PROBLEM TO SOLVE: Skip pictures in the listing below; copy exactly the lines from the one with "# Yu-Toeoe - Yuvi" through the one with "- Currently the", inclusive.

SUPPLIED RECORDS:
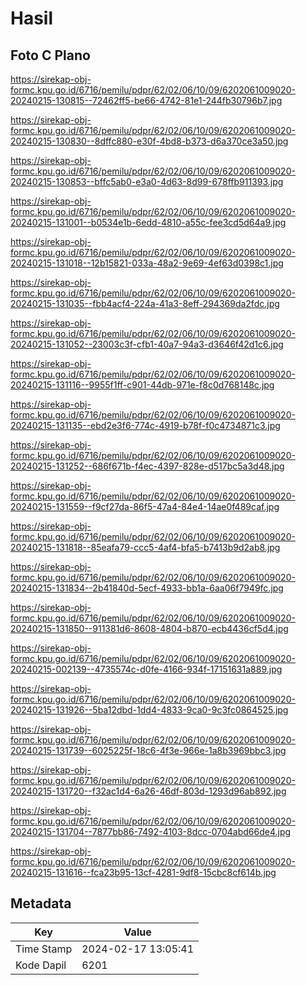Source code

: # Hasil

## Foto C Plano

https://sirekap-obj-formc.kpu.go.id/6716/pemilu/pdpr/62/02/06/10/09/6202061009020-20240215-130815--72462ff5-be66-4742-81e1-244fb30796b7.jpg

https://sirekap-obj-formc.kpu.go.id/6716/pemilu/pdpr/62/02/06/10/09/6202061009020-20240215-130830--8dffc880-e30f-4bd8-b373-d6a370ce3a50.jpg

https://sirekap-obj-formc.kpu.go.id/6716/pemilu/pdpr/62/02/06/10/09/6202061009020-20240215-130853--bffc5ab0-e3a0-4d63-8d99-678ffb911393.jpg

https://sirekap-obj-formc.kpu.go.id/6716/pemilu/pdpr/62/02/06/10/09/6202061009020-20240215-131001--b0534e1b-6edd-4810-a55c-fee3cd5d64a9.jpg

https://sirekap-obj-formc.kpu.go.id/6716/pemilu/pdpr/62/02/06/10/09/6202061009020-20240215-131018--12b15821-033a-48a2-9e69-4ef63d0398c1.jpg

https://sirekap-obj-formc.kpu.go.id/6716/pemilu/pdpr/62/02/06/10/09/6202061009020-20240215-131035--fbb4acf4-224a-41a3-8eff-294369da2fdc.jpg

https://sirekap-obj-formc.kpu.go.id/6716/pemilu/pdpr/62/02/06/10/09/6202061009020-20240215-131052--23003c3f-cfb1-40a7-94a3-d3646f42d1c6.jpg

https://sirekap-obj-formc.kpu.go.id/6716/pemilu/pdpr/62/02/06/10/09/6202061009020-20240215-131116--9955f1ff-c901-44db-971e-f8c0d768148c.jpg

https://sirekap-obj-formc.kpu.go.id/6716/pemilu/pdpr/62/02/06/10/09/6202061009020-20240215-131135--ebd2e3f6-774c-4919-b78f-f0c4734871c3.jpg

https://sirekap-obj-formc.kpu.go.id/6716/pemilu/pdpr/62/02/06/10/09/6202061009020-20240215-131252--686f671b-f4ec-4397-828e-d517bc5a3d48.jpg

https://sirekap-obj-formc.kpu.go.id/6716/pemilu/pdpr/62/02/06/10/09/6202061009020-20240215-131559--f9cf27da-86f5-47a4-84e4-14ae0f489caf.jpg

https://sirekap-obj-formc.kpu.go.id/6716/pemilu/pdpr/62/02/06/10/09/6202061009020-20240215-131818--85eafa79-ccc5-4af4-bfa5-b7413b9d2ab8.jpg

https://sirekap-obj-formc.kpu.go.id/6716/pemilu/pdpr/62/02/06/10/09/6202061009020-20240215-131834--2b41840d-5ecf-4933-bb1a-6aa06f7949fc.jpg

https://sirekap-obj-formc.kpu.go.id/6716/pemilu/pdpr/62/02/06/10/09/6202061009020-20240215-131850--911381d6-8608-4804-b870-ecb4436cf5d4.jpg

https://sirekap-obj-formc.kpu.go.id/6716/pemilu/pdpr/62/02/06/10/09/6202061009020-20240215-002139--4735574c-d0fe-4166-934f-17151631a889.jpg

https://sirekap-obj-formc.kpu.go.id/6716/pemilu/pdpr/62/02/06/10/09/6202061009020-20240215-131926--5ba12dbd-1dd4-4833-9ca0-9c3fc0864525.jpg

https://sirekap-obj-formc.kpu.go.id/6716/pemilu/pdpr/62/02/06/10/09/6202061009020-20240215-131739--6025225f-18c6-4f3e-966e-1a8b3969bbc3.jpg

https://sirekap-obj-formc.kpu.go.id/6716/pemilu/pdpr/62/02/06/10/09/6202061009020-20240215-131720--f32ac1d4-6a26-46df-803d-1293d96ab892.jpg

https://sirekap-obj-formc.kpu.go.id/6716/pemilu/pdpr/62/02/06/10/09/6202061009020-20240215-131704--7877bb86-7492-4103-8dcc-0704abd66de4.jpg

https://sirekap-obj-formc.kpu.go.id/6716/pemilu/pdpr/62/02/06/10/09/6202061009020-20240215-131616--fca23b95-13cf-4281-9df8-15cbc8cf614b.jpg


## Metadata

| Key        | Value               |
| ---------- | ------------------- |
| Time Stamp | 2024-02-17 13:05:41 |
| Kode Dapil | 6201                |



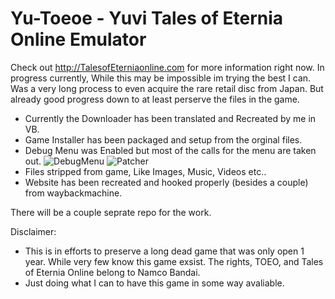 # Yu-Toeoe - Yuvi Tales of Eternia Online Emulator

Check out http://TalesofEterniaonline.com for more information right now.
In progress currently, While this may be impossible im trying the best I can. Was a very long process to even acquire the rare retail disc from Japan. But already good progress down to at least perserve the files in the game.
 - Currently the Downloader has been translated and Recreated by me in VB.
 - Game Installer has been packaged and setup from the orginal files.
 - Debug Menu was Enabled but most of the calls for the menu are taken out.
   ![DebugMenu](http://talesofeterniaonline.com/github/DebugMenu.jpg)
   ![Patcher](http://talesofeterniaonline.com/github/downloader1.jpg)
 - Files stripped from game, Like Images, Music, Videos etc..
 - Website has been recreated and hooked properly (besides a couple) from waybackmachine.

There will be a couple seprate repo for the work.

Disclaimer:
- This is in efforts to preserve a long dead game that was only open 1 year. While very few know this game exsist. The rights, TOEO, and     Tales of Eternia Online belong to Namco Bandai. 
- Just doing what I can to have this game in some way avaliable. 
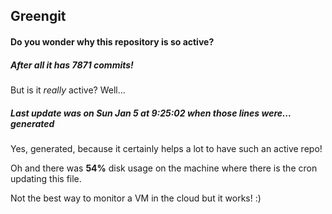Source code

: ## Greengit

#### Do you wonder why this repository is so active?

##### After all it has 7871 commits!

But is it *really* active? Well...

##### Last update was on Sun Jan 5 at 9:25:02 when those lines were... generated

Yes, generated, because it certainly helps a lot to have such an active repo!

Oh and there was **54%** disk usage on the machine
where there is the cron updating this file.

Not the best way to monitor a VM in the cloud but it works! :)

RESPONSE TO THE TASK:
 # Yu-Toeoe - Yuvi Tales of Eternia Online Emulator

Check out http://TalesofEterniaonline.com for more information right now.
In progress currently, While this may be impossible im trying the best I can. Was a very long process to even acquire the rare retail disc from Japan. But already good progress down to at least perserve the files in the game.
 - Currently the Downloader has been translated and Recreated by me in VB.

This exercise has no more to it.